印刷ジャーナル 2019年9月15日号掲載

 プロラボ最大手の(株)堀内カラー(本社/大阪市北区万歳町3-17、吉本高久社長)は昨年2月、「品質」と「生産性」をバランス良く両立したハイエンドフラットベッドUVインクジェットプリンタ「JETI MIRA 2732 HS LED」を東京プロダクトセンター(東京都杉並区和田1-6-7)に導入。銀塩プリント時代から培ってきた「色を見る力」をベースに展開するビジュアルコンテンツ制作に「厚盛印刷」などの「新たな価値」を付加することで、印刷業界との協業も視野に入れた、ディスプレイ事業分野の新たな市場開拓に乗り出している。
ディスプレイ事業の新たな戦略機として導入された「JETI MIRA」

業界再編を乗り越え、創業60周年

原嶋 所長
​ 同社の創業は1959年。「堀内カラー現像所」として大阪市北区の地で産声をあげた同社は、その名の通り、カラーフィルム現像を主体とする、いわゆる「プロラボ」として事業を拡大し、1966年には東京進出を果たすとともに、その後、積極的な設備投資でプロラボ最大手と言われるまでに急成長を遂げ、1997年には大阪証券取引所市場2部への上場を果たす(2008年、MBOにより非上場に)。

 しかし、この分野は2000年頃から急激にデジタル化が進行したことは周知の事実だ。同社の「根幹」とも言える事業だったカラーフィルム現像、デュープ(複製)の市場はドラスティックなまでに縮小し、同社の経営を直撃。しかし、デジタル化に備えて、「人」「物」「金」の多くの経営資源を投下することで、その時を迎える準備を早くから進めてきたことが功を奏し、多くのプロラボが淘汰される中、同社はこの業界再編を乗り越え、今年、創業60周年を迎えている。

 「ビジュアルコンテンツ制作の総合デパート」を標榜する堀内カラーでは現在、写真サービス、フォトアート、アルバム、ブロマイド、デジタルアーカイブ、ビジュアル制作、ディスプレイといった7つの事業を展開している。このことについて同社・東京プロダクトセンターの原嶋純一郎所長は「競合会社では特化型のビジネスモデルが多い中、当社は『一通り何でもできる』という汎用性、守備範囲の広さを強みとしている」と説明。

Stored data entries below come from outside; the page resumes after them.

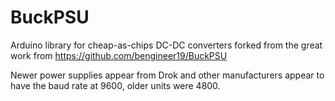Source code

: # BuckPSU
Arduino library for cheap-as-chips DC-DC converters forked from the great work from https://github.com/bengineer19/BuckPSU

Newer power supplies appear from Drok and other manufacturers appear to have the baud rate at 9600, older units were 4800.

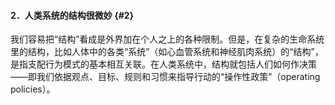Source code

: #### 2．人类系统的结构很微妙 {#2}

我们容易把“结构”看成是外界加在个人之上的各种限制。但是，在复杂的生命系统里的结构，比如人体中的各类“系统”（如心血管系统和神经肌肉系统）的“结构”，是指支配行为模式的基本相互关联。在人类系统中，结构就包括人们如何作决策——即我们依据观点、目标、规则和习惯来指导行动的“操作性政策”（operating policies）。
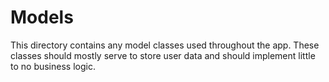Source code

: # Models

This directory contains any model classes used throughout the app. These classes should mostly
serve to store user data and should implement little to no business logic.
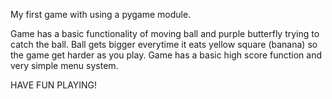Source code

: My first game with using a pygame module. 

Game has a basic functionality of moving ball and purple butterfly trying to catch the ball. 
Ball gets bigger everytime it eats yellow square (banana) so the game get harder as you play.
Game has a basic high score function and very simple menu system. 

HAVE FUN PLAYING!
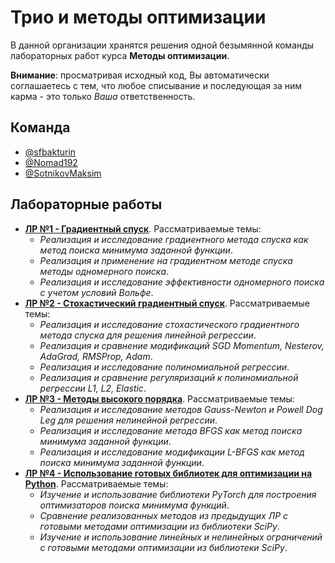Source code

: # Трио и методы оптимизации

В данной организации хранятся решения одной безымянной команды лабораторных работ курса **Методы оптимизации**.

**Внимание**: просматривая исходный код, Вы автоматически соглашаетесь с тем, что любое списывание и последующая за ним карма - это только *Ваша* ответственность.

## Команда

* [@sfbakturin](https://github.com/sfbakturin)
* [@Nomad192](https://github.com/Nomad192)
* [@SotnikovMaksim](https://github.com/SotnikovMaksim)

## Лабораторные работы

* [**ЛР №1 - Градиентный спуск**](https://github.com/trio-at-optimization/optimization-lab1). Рассматриваемые темы:
  * *Реализация и исследование градиентного метода спуска как метод поиска минимума заданной функции*.
  * *Реализация и применение на градиентном методе спуска методы одномерного поиска*.
  * *Реализация и исследование эффективности одномерного поиска с учетом условий Вольфе*.
* [**ЛР №2 - Стохастический градиентный спуск**](https://github.com/trio-at-optimization/optimization-lab2). Рассматриваемые темы:
  * *Реализация и исследование стохастического градиентного метода спуска для решения линейной регрессии*.
  * *Реализация и сравнение модификаций SGD Momentum, Nesterov, AdaGrad, RMSProp, Adam*.
  * *Реализация и исследование полиномиальной регрессии*.
  * *Реализация и сравнение регуляризаций к полиномиальной регрессии L1, L2, Elastic*.
* [**ЛР №3 - Методы высокого порядка**](https://github.com/trio-at-optimization/optimization-lab3). Рассматриваемые темы:
  * *Реализация и исследование методов Gauss-Newton и Powell Dog Leg для решения нелинейной регрессии*.
  * *Реализация и исследование метода BFGS как метод поиска минимума заданной функции*.
  * *Реализация и исследование модификации L-BFGS как метод поиска минимума заданной функции*.
* [**ЛР №4 - Использование готовых библиотек для оптимизации на Python**](https://github.com/trio-at-optimization/optimization-lab4). Рассматриваемые темы:
  * *Изучение и использование библиотеки PyTorch для построения оптимизаторов поиска минимума функций*.
  * *Сравнение реализованных методов из предыдущих ЛР с готовыми методами оптимизации из библиотеки SciPy*.
  * *Изучение и использование линейных и нелинейных ограничений с готовыми методами оптимизации из библиотеки SciPy*.
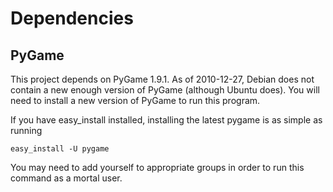 # Dependencies
## PyGame
This project depends on PyGame 1.9.1.  As of 2010-12-27, Debian does
not contain a new enough version of PyGame (although Ubuntu does).
You will need to install a new version of PyGame to run this program.

If you have easy_install installed, installing the latest pygame is as
simple as running

    easy_install -U pygame

You may need to add yourself to appropriate groups in order to run
this command as a mortal user.
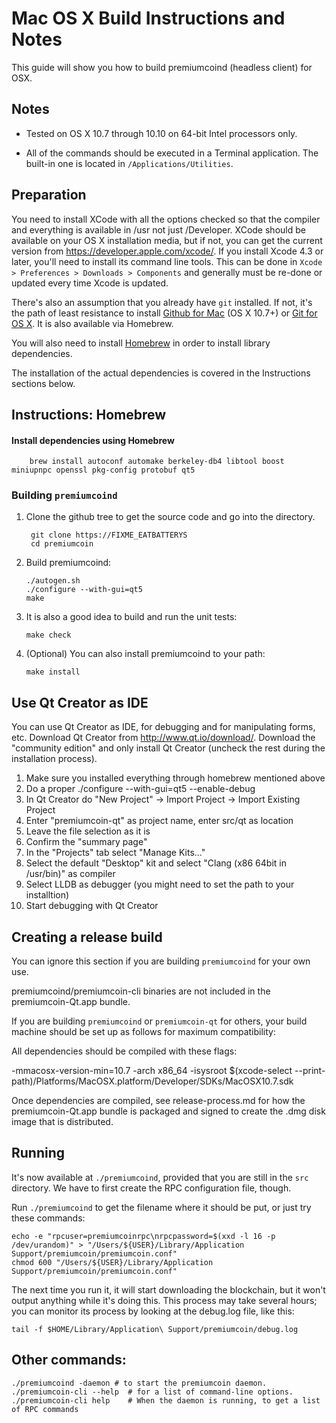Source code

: Mac OS X Build Instructions and Notes
====================================
This guide will show you how to build premiumcoind (headless client) for OSX.

Notes
-----

* Tested on OS X 10.7 through 10.10 on 64-bit Intel processors only.

* All of the commands should be executed in a Terminal application. The
built-in one is located in `/Applications/Utilities`.

Preparation
-----------

You need to install XCode with all the options checked so that the compiler
and everything is available in /usr not just /Developer. XCode should be
available on your OS X installation media, but if not, you can get the
current version from https://developer.apple.com/xcode/. If you install
Xcode 4.3 or later, you'll need to install its command line tools. This can
be done in `Xcode > Preferences > Downloads > Components` and generally must
be re-done or updated every time Xcode is updated.

There's also an assumption that you already have `git` installed. If
not, it's the path of least resistance to install [Github for Mac](https://mac.github.com/)
(OS X 10.7+) or
[Git for OS X](https://code.google.com/p/git-osx-installer/). It is also
available via Homebrew.

You will also need to install [Homebrew](http://brew.sh) in order to install library
dependencies.

The installation of the actual dependencies is covered in the Instructions
sections below.

Instructions: Homebrew
----------------------

#### Install dependencies using Homebrew

        brew install autoconf automake berkeley-db4 libtool boost miniupnpc openssl pkg-config protobuf qt5

### Building `premiumcoind`

1. Clone the github tree to get the source code and go into the directory.

        git clone https://FIXME_EATBATTERYS
        cd premiumcoin

2.  Build premiumcoind:

        ./autogen.sh
        ./configure --with-gui=qt5
        make

3.  It is also a good idea to build and run the unit tests:

        make check

4.  (Optional) You can also install premiumcoind to your path:

        make install

Use Qt Creator as IDE
------------------------
You can use Qt Creator as IDE, for debugging and for manipulating forms, etc.
Download Qt Creator from http://www.qt.io/download/. Download the "community edition" and only install Qt Creator (uncheck the rest during the installation process).

1. Make sure you installed everything through homebrew mentioned above
2. Do a proper ./configure --with-gui=qt5 --enable-debug
3. In Qt Creator do "New Project" -> Import Project -> Import Existing Project
4. Enter "premiumcoin-qt" as project name, enter src/qt as location
5. Leave the file selection as it is
6. Confirm the "summary page"
7. In the "Projects" tab select "Manage Kits..."
8. Select the default "Desktop" kit and select "Clang (x86 64bit in /usr/bin)" as compiler
9. Select LLDB as debugger (you might need to set the path to your installtion)
10. Start debugging with Qt Creator

Creating a release build
------------------------
You can ignore this section if you are building `premiumcoind` for your own use.

premiumcoind/premiumcoin-cli binaries are not included in the premiumcoin-Qt.app bundle.

If you are building `premiumcoind` or `premiumcoin-qt` for others, your build machine should be set up
as follows for maximum compatibility:

All dependencies should be compiled with these flags:

 -mmacosx-version-min=10.7
 -arch x86_64
 -isysroot $(xcode-select --print-path)/Platforms/MacOSX.platform/Developer/SDKs/MacOSX10.7.sdk

Once dependencies are compiled, see release-process.md for how the premiumcoin-Qt.app
bundle is packaged and signed to create the .dmg disk image that is distributed.

Running
-------

It's now available at `./premiumcoind`, provided that you are still in the `src`
directory. We have to first create the RPC configuration file, though.

Run `./premiumcoind` to get the filename where it should be put, or just try these
commands:

    echo -e "rpcuser=premiumcoinrpc\nrpcpassword=$(xxd -l 16 -p /dev/urandom)" > "/Users/${USER}/Library/Application Support/premiumcoin/premiumcoin.conf"
    chmod 600 "/Users/${USER}/Library/Application Support/premiumcoin/premiumcoin.conf"

The next time you run it, it will start downloading the blockchain, but it won't
output anything while it's doing this. This process may take several hours;
you can monitor its process by looking at the debug.log file, like this:

    tail -f $HOME/Library/Application\ Support/premiumcoin/debug.log

Other commands:
-------

    ./premiumcoind -daemon # to start the premiumcoin daemon.
    ./premiumcoin-cli --help  # for a list of command-line options.
    ./premiumcoin-cli help    # When the daemon is running, to get a list of RPC commands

東京の杉並、青山、そして大阪に生産拠点を構え、約230名の従業員が、ビジュアルコミュニケーションパートナーとしての機能に従事している。

インクジェットと銀塩は8対2

藤原 課長
​ 7つの事業の内、売上全体の4割を占めているのがディスプレイ事業である。コスメ、アパレル、交通系などのクライアントを有するメイン事業だ。

 同事業における従来の製造工程は、大判デジタル銀塩プリント機でデジタルデータを写真感材にレーザー露光するというもの。もちろんここには現像液を使用する工程がある。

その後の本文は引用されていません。